*** Opening Excerpted records ***

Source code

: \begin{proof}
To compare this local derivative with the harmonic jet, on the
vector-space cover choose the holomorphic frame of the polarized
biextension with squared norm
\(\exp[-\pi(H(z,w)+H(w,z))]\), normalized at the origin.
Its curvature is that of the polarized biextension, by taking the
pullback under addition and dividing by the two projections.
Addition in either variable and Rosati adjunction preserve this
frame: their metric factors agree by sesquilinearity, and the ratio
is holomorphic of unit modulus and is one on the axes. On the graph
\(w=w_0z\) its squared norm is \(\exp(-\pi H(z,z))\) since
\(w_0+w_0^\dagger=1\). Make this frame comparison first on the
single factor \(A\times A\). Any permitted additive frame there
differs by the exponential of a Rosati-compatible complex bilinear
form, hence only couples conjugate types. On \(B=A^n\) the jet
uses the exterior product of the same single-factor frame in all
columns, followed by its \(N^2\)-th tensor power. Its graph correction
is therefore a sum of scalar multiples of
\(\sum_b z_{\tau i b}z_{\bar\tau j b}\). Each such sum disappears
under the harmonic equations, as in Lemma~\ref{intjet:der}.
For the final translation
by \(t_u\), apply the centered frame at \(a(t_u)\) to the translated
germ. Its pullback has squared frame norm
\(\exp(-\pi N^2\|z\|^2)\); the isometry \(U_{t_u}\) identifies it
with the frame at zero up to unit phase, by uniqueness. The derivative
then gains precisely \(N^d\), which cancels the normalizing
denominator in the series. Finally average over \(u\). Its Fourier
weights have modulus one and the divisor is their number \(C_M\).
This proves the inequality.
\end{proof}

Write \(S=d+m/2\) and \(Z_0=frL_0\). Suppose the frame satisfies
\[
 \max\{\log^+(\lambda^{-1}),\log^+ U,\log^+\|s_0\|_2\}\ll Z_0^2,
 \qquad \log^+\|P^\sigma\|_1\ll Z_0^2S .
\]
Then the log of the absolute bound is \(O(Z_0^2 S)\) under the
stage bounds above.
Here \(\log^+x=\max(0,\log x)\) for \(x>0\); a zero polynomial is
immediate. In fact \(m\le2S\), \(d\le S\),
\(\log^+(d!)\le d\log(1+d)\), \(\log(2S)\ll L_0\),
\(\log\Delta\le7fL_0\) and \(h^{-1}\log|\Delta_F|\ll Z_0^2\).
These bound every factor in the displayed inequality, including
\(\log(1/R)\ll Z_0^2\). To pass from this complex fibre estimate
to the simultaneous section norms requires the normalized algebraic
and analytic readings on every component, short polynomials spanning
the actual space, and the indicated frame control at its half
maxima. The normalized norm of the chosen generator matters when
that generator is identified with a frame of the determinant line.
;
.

*** Closing Excerpted records ***

- Your goal: Find every line in the entries that includes the word "unit", then state how many there are and nothing else.

- Solution for this exercise: 2